くらし情報『崔実「#MeToo運動で言葉にできない自分を責めた」 自身の過去にも迫る新作』

2020年11月6日 19:40

崔実「#MeToo運動で言葉にできない自分を責めた」 自身の過去にも迫る新作

人にはなかなか語れないことがある。それでも語ることで一歩踏み出す主人公、そして著者自身に心揺さぶられる崔実さんの『pray human』。デビュー作『ジニのパズル』以来、4年ぶりの新作だ。

時を経てようやく語られる心の傷。話題の新鋭作家、突き刺さる第2作。
崔実「#MeToo運動で言葉にできない自分を責めた」 自身の過去にも迫る新作


「『ジニのパズル』を書いた時、最初は少しだけ精神病棟の場面があったけれど削除したんです。その時、当時の編集長と“次は精神病棟の話を書いたらどうか”と話しました」

本作は17歳の時に精神を病んで入院した過去を持つ〈わたし〉が語り手。
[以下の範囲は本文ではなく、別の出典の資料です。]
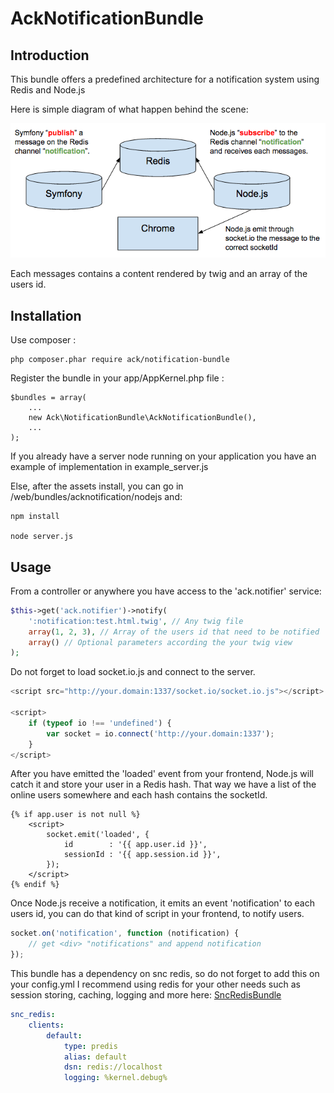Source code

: AckNotificationBundle
=====================

Introduction
------------

This bundle offers a predefined architecture for a notification system using Redis and Node.js

Here is simple diagram of what happen behind the scene:

![Alt text](diagram.png?raw=true "Diag")

Each messages contains a content rendered by twig and an array of the users id.

Installation
------------

Use composer :

    php composer.phar require ack/notification-bundle

Register the bundle in your app/AppKernel.php file :

    $bundles = array(
        ...
        new Ack\NotificationBundle\AckNotificationBundle(),
        ...
    );

If you already have a server node running on your application you have an example of implementation in example_server.js

Else, after the assets install, you can go in /web/bundles/acknotification/nodejs and:

    npm install

    node server.js

Usage
------------

From a controller or anywhere you have access to the 'ack.notifier' service:

```php
$this->get('ack.notifier')->notify(
    ':notification:test.html.twig', // Any twig file
    array(1, 2, 3), // Array of the users id that need to be notified
    array() // Optional parameters according the your twig view
);
```
Do not forget to load socket.io.js and connect to the server.

```javascript
<script src="http://your.domain:1337/socket.io/socket.io.js"></script>

<script>
    if (typeof io !== 'undefined') {
        var socket = io.connect('http://your.domain:1337');
    }
</script>
```

After you have emitted the 'loaded' event from your frontend, Node.js will catch it and store your user in a Redis hash.
That way we have a list of the online users somewhere and each hash contains the socketId.

```twig
{% if app.user is not null %}
    <script>
        socket.emit('loaded', {
            id        : '{{ app.user.id }}',
            sessionId : '{{ app.session.id }}',
        });
    </script>
{% endif %}
```
Once Node.js receive a notification, it emits an event 'notification' to each users id, you can do that kind of script in your frontend, to notify users.

```javascript
socket.on('notification', function (notification) {
    // get <div> "notifications" and append notification
});
```
This bundle has a dependency on snc redis, so do not forget to add this on your config.yml
I recommend using redis for your other needs such as session storing, caching, logging and more here: [SncRedisBundle](https://github.com/snc/SncRedisBundle)

```yaml
snc_redis:
    clients:
        default:
            type: predis
            alias: default
            dsn: redis://localhost
            logging: %kernel.debug%
```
時を経て〈きみ〉に語りかける形でその日々を振り返り、さらに入院時代の仲間の一人・安城さんという女性と再会し思春期について語る。
そこでは塾で受けた性的虐待の経験にも触れられて―。

「最初に精神病棟の日常を書いたのですが、行き詰まった時に編集者に“入院した理由に触れたほうがいいのでは”と言われ、また新たに入院するまでの話を書きました。でも掘り下げられなくて。どこか逃げていたんです」

日本で#MeToo運動が高まった頃だった。